High Blood Pressure During Pregnancy

Share:

High blood pressure during pregnancy, or preeclampsia, affects 7 out of every 100 pregnant women. It affects most of these women during their first pregnancy. High blood pressure occurs when the pressure of the blood inside the arteries builds up to levels that are greater than normal.

 

What Happens in Preeclampsia?

During pregnancy, the blood vessels in the uterus of a woman enlarge and dilate to increase blood flow to the placenta. The baby in the mother’s womb receives all of the nutrients and oxygen through the placenta.

In women who are going to develop high blood pressure, the arterioles throughout the body and the arteries of the uterus constrict instead of dilating. This reduces the amount of the mother’s blood flowing to the placenta, causing the baby’s growth to slow down.

In some women, preeclampsia is mild and their blood pressure rises only slightly. However, even when a woman has mild preeclampisa, blood flow to the placenta, or afterbirth, may decrease, leaving the foetus malnourished and underweight. In severe cases, preeclampsia can be fatal to the mother and the baby in her womb.

Preeclampsia, if left untreated, may cause complications for the baby in the womb such as:

  • Underweight
  • Premature delivery
  • Weak baby if born early
  • Stillborn

Extremely high levels of blood pressure in the mother that persist without medical care can damage the organs, such as the kidneys, brain, eyes, and liver. The heart may be weakened from the stress of pumping out blood against the force that has built up because the arterioles are smaller. If the blood pressure rises to very high levels and persists, seizures can occur. This stage is known as eclampsia.

The placenta may tear away from the wall of the uterus before delivery, a condition called abruptio placentae.

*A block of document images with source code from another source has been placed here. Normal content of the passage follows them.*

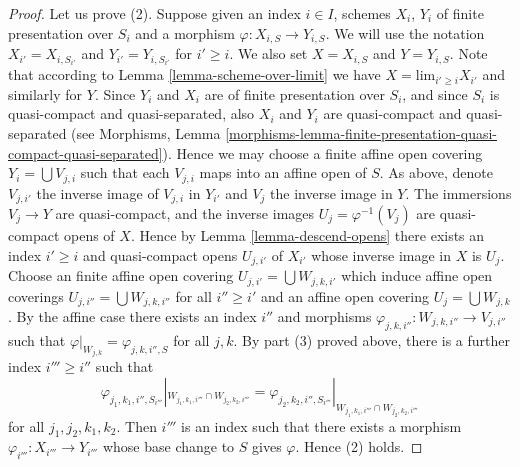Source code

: \begin{proof}
\medskip\noindent
Let us prove (2). Suppose given an index $i \in I$, schemes
$X_i$, $Y_i$ of finite presentation over $S_i$ and a morphism
$\varphi : X_{i,S} \to Y_{i, S}$. We will use the notation
$X_{i'} = X_{i, S_{i'}}$ and $Y_{i'} = Y_{i, S_{i'}}$ for
$i' \geq i$. We also set $X = X_{i, S}$ and $Y = Y_{i, S}$.
Note that according to Lemma \ref{lemma-scheme-over-limit} we have
$X = \text{lim}_{i' \geq i} X_{i'}$ and similarly for $Y$.
Since $Y_i$ and $X_i$ are of finite presentation
over $S_i$, and since $S_i$ is quasi-compact and quasi-separated, also
$X_i$ and $Y_i$ are quasi-compact and quasi-separated
(see Morphisms,
Lemma \ref{morphisms-lemma-finite-presentation-quasi-compact-quasi-separated}).
Hence we may choose a finite affine open covering
$Y_i = \bigcup V_{j, i}$ such that each $V_{j, i}$ maps into
an affine open of $S$. As above, denote $V_{j, i'}$ the inverse
image of $V_{j, i}$ in $Y_{i'}$ and $V_j$ the inverse image in $Y$.
The immersions $V_j \to Y$ are quasi-compact, and the inverse images
$U_j = \varphi^{-1}(V_j)$ are quasi-compact opens of $X$.
Hence by Lemma \ref{lemma-descend-opens} there exists an index
$i' \geq i$ and quasi-compact opens $U_{j, i'}$ of $X_{i'}$
whose inverse image in $X$ is $U_j$. Choose an finite affine open covering
$U_{j, i'} = \bigcup W_{j, k, i'}$ which induce affine open
coverings $U_{j, i''} = \bigcup W_{j, k, i''}$
for all $i'' \geq i'$ and an affine open covering
$U_j = \bigcup W_{j, k}$. By the affine case there exists 
an index $i''$ and morphisms
$\varphi_{j, k, i''} : W_{j, k, i''} \to V_{j, i''}$
such that
$\varphi|_{W_{j, k}} = \varphi_{j, k, i'', S}$ for all $j, k$.
By part (3) proved above, there is a further index $i''' \geq i''$
such that
$$
\varphi_{j_1, k_1, i'', S_{i'''}}|_{W_{j_1, k_1, i'''} \cap W_{j_2, k_2, i'''}}
=
\varphi_{j_2, k_2, i'', S_{i'''}}|_{W_{j_1, k_1, i'''} \cap W_{j_2, k_2, i'''}}
$$
for all $j_1, j_2, k_1, k_2$. Then $i'''$ is an index such that
there exists a morphism $\varphi_{i'''} : X_{i'''} \to Y_{i'''}$ 
whose base change to $S$ gives $\varphi$. Hence (2) holds.


\end{proof}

This can occur if the blood vessels leading to the placenta are ruptured by high blood pressure and begin to leak blood. The force of this blood behind the placenta may eventually push it away from the uterine wall.

 

What are the Risk Factors of Preeclampsia?

The causes of preeclampsia is unknown. Most of the women who suffer from preeclampsia have never had high blood pressure before. However, some risk factors that increase one’s chances of getting preeclampsia are:

  • Having the first pregnancy after age 30
  • Being overweight
  • Having the first pregnancy during teen age
  • Diabetes
  • Being pregnant with more than one baby
  • Having kidney disease
  • Family history
  • Eating a diet that is low in protein

 

What are the Symptoms of Preeclampsia?

Since there are no distinct symptoms of high blood pressure, a pregnant woman may not be aware of her condition for a long time. However, some symptoms include:

  • Sudden gain in weight
  • Swelling of the face or fingers
  • Headaches
  • Blurred vision
  • Pain in the upper abdomen

 

What are the Treatment Options for Preeclampsia?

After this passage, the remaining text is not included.